A few days ago, while I was at the hair salon, Debbie*, the twentysomething who was washing my hair, offered to give me a scalp massage. Without even thinking about it I accepted her very generous offer. Shortly after she started, it became obvious that she was not good at it. Aside from missing all the pressure points on my head, her hands had no strength and even felt weightless on my scalp. Sure I’m aware that my assessment of her performance is harsh and to some extent ungrateful.
But hear me out before you judge me too harshly.
It was Debbie’s subpar performance that made me think about what happens when a person chooses a career that requires them to use skills which they do not have a natural talent for.

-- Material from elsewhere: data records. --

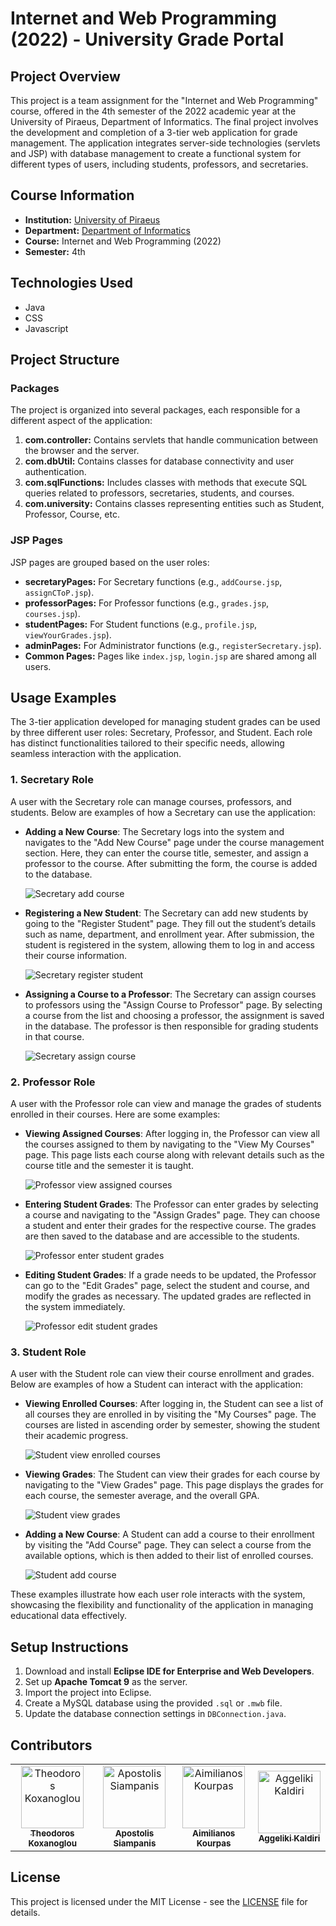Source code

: # Internet and Web Programming (2022) - University Grade Portal

## Project Overview

This project is a team assignment for the "Internet and Web Programming" course, offered in the 4th semester of the 2022 academic year at the University of Piraeus, Department of Informatics. The final project involves the development and completion of a 3-tier web application for grade management. The application integrates server-side technologies (servlets and JSP) with database management to create a functional system for different types of users, including students, professors, and secretaries.

## Course Information
- **Institution:** [University of Piraeus](https://www.unipi.gr/en/)
- **Department:** [Department of Informatics](https://cs.unipi.gr/en/)
- **Course:** Internet and Web Programming (2022)
- **Semester:** 4th

## Technologies Used

- Java
- CSS
- Javascript

## Project Structure

### Packages

The project is organized into several packages, each responsible for a different aspect of the application:

1. **com.controller:** Contains servlets that handle communication between the browser and the server.
2. **com.dbUtil:** Contains classes for database connectivity and user authentication.
3. **com.sqlFunctions:** Includes classes with methods that execute SQL queries related to professors, secretaries, students, and courses.
4. **com.university:** Contains classes representing entities such as Student, Professor, Course, etc.
 
### JSP Pages

JSP pages are grouped based on the user roles:

- **secretaryPages:** For Secretary functions (e.g., `addCourse.jsp`, `assignCToP.jsp`).
- **professorPages:** For Professor functions (e.g., `grades.jsp`, `courses.jsp`).
- **studentPages:** For Student functions (e.g., `profile.jsp`, `viewYourGrades.jsp`).
- **adminPages:** For Administrator functions (e.g., `registerSecretary.jsp`).
- **Common Pages:** Pages like `index.jsp`, `login.jsp` are shared among all users.

## Usage Examples

The 3-tier application developed for managing student grades can be used by three different user roles: Secretary, Professor, and Student. Each role has distinct functionalities tailored to their specific needs, allowing seamless interaction with the application.

### 1. Secretary Role
A user with the Secretary role can manage courses, professors, and students. Below are examples of how a Secretary can use the application:

- **Adding a New Course**: The Secretary logs into the system and navigates to the "Add New Course" page under the course management section. Here, they can enter the course title, semester, and assign a professor to the course. After submitting the form, the course is added to the database.

  ![Secretary add course](./images/secretary_add_course.png)

- **Registering a New Student**: The Secretary can add new students by going to the "Register Student" page. They fill out the student’s details such as name, department, and enrollment year. After submission, the student is registered in the system, allowing them to log in and access their course information.

  ![Secretary register student](./images/secretary_register_student.png)

- **Assigning a Course to a Professor**: The Secretary can assign courses to professors using the "Assign Course to Professor" page. By selecting a course from the list and choosing a professor, the assignment is saved in the database. The professor is then responsible for grading students in that course.

  ![Secretary assign course](./images/secretary_assign_course.png)

### 2. Professor Role
A user with the Professor role can view and manage the grades of students enrolled in their courses. Here are some examples:

- **Viewing Assigned Courses**: After logging in, the Professor can view all the courses assigned to them by navigating to the "View My Courses" page. This page lists each course along with relevant details such as the course title and the semester it is taught.

  ![Professor view assigned courses](./images/professor_view_assigned_courses.png)

- **Entering Student Grades**: The Professor can enter grades by selecting a course and navigating to the "Assign Grades" page. They can choose a student and enter their grades for the respective course. The grades are then saved to the database and are accessible to the students.

  ![Professor enter student grades](./images/professor_enter_student_grades.png)

- **Editing Student Grades**: If a grade needs to be updated, the Professor can go to the "Edit Grades" page, select the student and course, and modify the grades as necessary. The updated grades are reflected in the system immediately.

  ![Professor edit student grades](./images/professor_edit_student_grades.png)

### 3. Student Role
A user with the Student role can view their course enrollment and grades. Below are examples of how a Student can interact with the application:

- **Viewing Enrolled Courses**: After logging in, the Student can see a list of all courses they are enrolled in by visiting the "My Courses" page. The courses are listed in ascending order by semester, showing the student their academic progress.

  ![Student view enrolled courses](./images/student_view_enrolled_courses.png)

- **Viewing Grades**: The Student can view their grades for each course by navigating to the "View Grades" page. This page displays the grades for each course, the semester average, and the overall GPA.

  ![Student view grades](./images/student_view_grades.png)

- **Adding a New Course**: A Student can add a course to their enrollment by visiting the "Add Course" page. They can select a course from the available options, which is then added to their list of enrolled courses.

  ![Student add course](./images/student_add_course.png)

These examples illustrate how each user role interacts with the system, showcasing the flexibility and functionality of the application in managing educational data effectively.

## Setup Instructions

1. Download and install **Eclipse IDE for Enterprise and Web Developers**.
2. Set up **Apache Tomcat 9** as the server.
3. Import the project into Eclipse.
4. Create a MySQL database using the provided `.sql` or `.mwb` file.
5. Update the database connection settings in `DBConnection.java`.

## Contributors

<table>
  <tr>
    <td align="center"><a href="https://github.com/thkox"><img src="https://avatars.githubusercontent.com/u/79880468?v=4" width="100px;" alt="Theodoros Koxanoglou"/><br /><sub><b>Theodoros Koxanoglou</b></sub></a><br /></td>
    <td align="center"><a href="https://github.com/ApostolisSiampanis"><img src="https://avatars.githubusercontent.com/u/75365398?v=4" width="100px;" alt="Apostolis Siampanis"/><br /><sub><b>Apostolis Siampanis</b></sub></a><br /></td>
    <td align="center"><a href="https://github.com/AimiliosKourpas"><img src="https://avatars.githubusercontent.com/u/118211341?v=4" width="100px;" alt="Aimilianos Kourpas"/><br /><sub><b>Aimilianos Kourpas</b></sub></a><br /></td>
   <td align="center"><a href="https://www.linkedin.com/in/aggeliki-kaldiri-a5679828b/"><img src="https://media.licdn.com/dms/image/v2/D4E03AQFQCDbRH1jDkQ/profile-displayphoto-shrink_800_800/profile-displayphoto-shrink_800_800/0/1694937683354?e=1729123200&v=beta&t=sF5netTrkWAR0SREFoyJKCHzKr2wQl-FIu7TKjxllog" width="100px;" alt="Aggeliki Kaldiri"/><br /><sub><b>Aggeliki Kaldiri</b></sub></a><br /></td>
  </tr>
</table>

## License

This project is licensed under the MIT License - see the [LICENSE](./LICENSE) file for details.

Taking Debbie’s example, from how she performed a simple activity with her hands, it appears that she doesn’t have a knack for using her hands, yet has chosen a career which depends on her manual abilities. I’m open to your opinion, but I suspect that her lack of talent in giving scalp massages is strongly linked to her potential (or lack of) as a hair-dresser. Granted she’s relatively new in the field, and she could certainly learn the trade, but I think that she’ll never get to be a superstar. And my main concern is that if she continues to do something she’s not great at, she’s incurring an opportunity cost. So are her employer and her customers. The tricky part is she’s just so friendly and has such a great attitude that her employer is probably willing to over-look her lack of talent and her customers are willing to put up with a mediocre service because it’s being delivered with a smile.
The question is will she be much better off (and successful) doing something that comes naturally to her? For example, I think that she’d be great in sales or customer service. By observing her, it seemed that she was enjoying herself and was great at speaking with people and booking appointments over the phone. Down the line, because she has experience working in a salon, she could sell beauty products and eventually manage a sales team. All activities which use her communication skills more than her hands.
It might be too late for me to tell Debbie all this, but it’s not too late for any of us to learn from her example. Take time right now, as I did (while getting a lukewarm scalp massage) to think about your own strengths and weaknesses at work.
List all those skills that you have that you feel you acquired quite effortlessly and that you tend to be better at doing than most. Then be honest with yourself and list all those things which do not come naturally to you and that it’s taken quite an effort for you to learn.
Looking at your list of strengths, do you think you’ll be able to get paid for any of your strong skills? For example I’m told by those who know me that I have exceptional hand-eye coordination and that I’m a great communicator. I did play college level tennis but I never developed the strength of a pro. On the other hand, I’ve made a good living in business development by building strong relationships with clients. As far as my weaknesses go, while I know enough about balance sheets and income statements, I know that accounting is far from a strength of mine. It took me way too much effort and time to get a passing grade in my accounting courses in business school. Consequently I’m not going for the CFO position.
Now what should I do about Debbie? Should I give her a copy of this post and save her some time?
*Name made up to avoid over-using pronouns.